Effect of various oestrogens on cell injury and alteration of apical transporters induced by tert-butyl hydroperoxide in renal proximal tubule cells

1. The present study was undertaken in order to examine the effect of various oestrogens on tert-butyl hydroperoxide (t-BHP)-induced cell injury and changes in apical transporters in primary cultured rabbit renal proximal tubule cells. 2. Compared with control, t-BHP (0.5 mmol/L; 1 h) decreased cell viability (62%) and glutathione (GSH) content (60%) and increased lipid peroxide (LPO) formation (309%), arachidonic acid (AA) release (193%) and Ca2+ influx (168%). 3. The protective potency of various oestrogens for these parameters is dependent on the precise oestrogenic structure, with 2-hydroxy-oestradiol-17beta (2-OH-E-2) and 4-OH-E-2, both catecholic oestrogens, or diethylstilbesterol (DES) being more potent than oestradiol (E-2), oestriol or oestradiol-17alpha, all phenolic oestrogens (P < 0.05). 4. These cytoprotective effects of oestrogens occur at concentrations above 10 mumol/L and are not dependent on classical oestrogen receptors and gene transcription and translation.

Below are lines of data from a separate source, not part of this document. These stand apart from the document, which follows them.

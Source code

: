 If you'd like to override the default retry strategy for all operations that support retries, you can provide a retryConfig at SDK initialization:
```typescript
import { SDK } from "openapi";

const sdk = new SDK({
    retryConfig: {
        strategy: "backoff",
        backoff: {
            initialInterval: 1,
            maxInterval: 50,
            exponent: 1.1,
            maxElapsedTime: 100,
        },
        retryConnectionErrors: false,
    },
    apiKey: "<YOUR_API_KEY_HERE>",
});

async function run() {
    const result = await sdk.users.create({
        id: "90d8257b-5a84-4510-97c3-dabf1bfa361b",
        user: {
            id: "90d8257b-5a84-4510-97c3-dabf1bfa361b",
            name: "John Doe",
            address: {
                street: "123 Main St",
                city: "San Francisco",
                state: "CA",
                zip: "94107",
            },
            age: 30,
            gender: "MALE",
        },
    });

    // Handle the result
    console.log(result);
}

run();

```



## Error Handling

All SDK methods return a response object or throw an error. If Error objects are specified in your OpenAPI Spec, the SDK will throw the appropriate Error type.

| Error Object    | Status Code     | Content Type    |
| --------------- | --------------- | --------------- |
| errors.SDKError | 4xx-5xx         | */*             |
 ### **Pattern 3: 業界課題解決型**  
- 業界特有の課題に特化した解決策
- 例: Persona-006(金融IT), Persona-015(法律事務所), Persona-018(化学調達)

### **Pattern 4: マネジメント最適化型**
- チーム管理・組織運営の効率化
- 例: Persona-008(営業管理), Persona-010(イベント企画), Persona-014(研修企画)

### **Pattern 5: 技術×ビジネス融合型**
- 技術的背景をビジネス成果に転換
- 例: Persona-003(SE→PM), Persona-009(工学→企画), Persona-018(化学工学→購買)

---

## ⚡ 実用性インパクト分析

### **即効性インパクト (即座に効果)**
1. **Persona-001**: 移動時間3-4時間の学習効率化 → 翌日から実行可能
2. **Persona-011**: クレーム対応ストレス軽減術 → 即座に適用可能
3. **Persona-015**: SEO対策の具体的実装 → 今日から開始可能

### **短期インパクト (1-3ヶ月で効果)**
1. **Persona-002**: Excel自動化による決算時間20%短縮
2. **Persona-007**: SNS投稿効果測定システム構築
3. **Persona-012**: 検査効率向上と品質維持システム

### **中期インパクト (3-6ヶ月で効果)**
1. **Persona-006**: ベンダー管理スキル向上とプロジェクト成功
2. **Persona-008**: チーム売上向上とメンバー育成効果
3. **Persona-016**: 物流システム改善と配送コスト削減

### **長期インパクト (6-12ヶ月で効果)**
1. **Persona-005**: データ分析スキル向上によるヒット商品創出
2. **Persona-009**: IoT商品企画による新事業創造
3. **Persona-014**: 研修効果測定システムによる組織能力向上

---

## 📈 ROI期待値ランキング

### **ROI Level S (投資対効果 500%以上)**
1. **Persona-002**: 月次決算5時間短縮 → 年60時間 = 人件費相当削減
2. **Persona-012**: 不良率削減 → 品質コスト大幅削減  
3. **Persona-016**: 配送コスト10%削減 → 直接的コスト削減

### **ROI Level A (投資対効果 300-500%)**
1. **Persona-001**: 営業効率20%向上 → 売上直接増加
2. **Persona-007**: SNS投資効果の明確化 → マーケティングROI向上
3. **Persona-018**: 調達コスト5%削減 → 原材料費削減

In addition, various oestrogens have different preventative effects against t-BHP-induced inhibition of [C-14]-alpha-methyl-D-glucopyranoside (alpha-MG), inorganic phosphate (Pi) and Na+ uptake, consistent with the results of cell injury. In contrast, the potency against t-BHP-induced changes in cell viability, LPO, GSH content and transporter function of the anti-oxidants taurine and vitamin C is similar to that of phenolic oestrogens, whereas that of the iron chelators deferoxamine and phenanthroline is similar to that of catecholic oestrogens. 5. In conclusion, various oestrogens have differential cytoprotective potential against t-BHP-induced cell injury and decreases in alpha-MG, Na+ and Pi uptake. These effects are due, in part, to both the basic chemical properties of the compounds and the maintenance of endogenous GSH or inhibition of AA release and Ca2+ influx.